§ **Problem description**
What lines in the entries below contain the word "encoding"? Copy all of them.

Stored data
*** Block opens ***
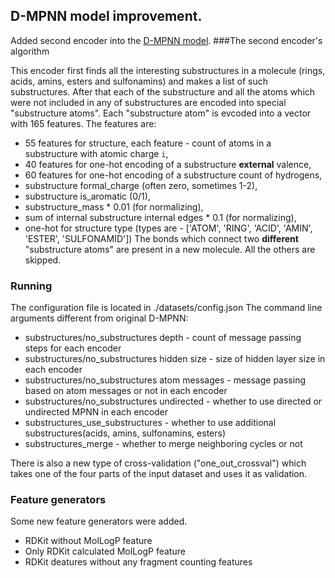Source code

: ## D-MPNN model improvement.
Added second encoder into the [D-MPNN model](https://github.com/chemprop/chemprop).
###The second encoder's algorithm

This encoder first finds all the interesting substructures in a molecule (rings, acids, amins, esters and sulfonamins) and makes a list of such substructures. After that each of the substructure and all the atoms which were not included in any of substructures are encoded into special "substructure atoms". Each "substructure atom" is evcoded into a vector with 165 features. The features are:
* 55 features for structure, each feature - count of atoms in a substructure with atomic charge `i`,
* 40 features for one-hot encoding of a substructure **external** valence,
* 60 features for one-hot encoding of a substructure count of hydrogens,
* substructure formal_charge (often zero, sometimes 1-2),
* substructure is_aromatic (0/1),
* substructure_mass \* 0.01 (for normalizing),
* sum of internal substructure internal edges \* 0.1 (for normalizing),
* one-hot for structure type (types are - ['ATOM', 'RING', 'ACID', 'AMIN', 'ESTER', 'SULFONAMID'])
 The bonds which connect two **different** "substructure atoms" are present in a new molecule. All the others are skipped. 
### Running
The configuration file is located in ./datasets/config.json
The command line arguments different from original D-MPNN:
- substructures/no_substructures depth - count of message passing steps for each encoder
- substructures/no_substructures hidden size - size of hidden layer size in each encoder
- substructures/no_substructures atom messages - message passing based on atom messages or not in each encoder
- substructures/no_substructures undirected - whether to use directed or undirected MPNN in each encoder
- substructures_use_substructures - whether to use additional substructures(acids, amins, sulfonamins, esters)
- substructures_merge - whether to merge neighboring cycles or not

There is also a new type of cross-validation ("one_out_crossval") which takes one of the four parts of the input dataset and uses it as validation.
### Feature generators
Some new feature generators were added.
- RDKit without MolLogP feature
- Only RDKit calculated MolLogP feature
- RDKit deatures without any fragment counting features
*** Block closes ***
§ **The completed task**
* 40 features for one-hot encoding of a substructure **external** valence,
* 60 features for one-hot encoding of a substructure count of hydrogens,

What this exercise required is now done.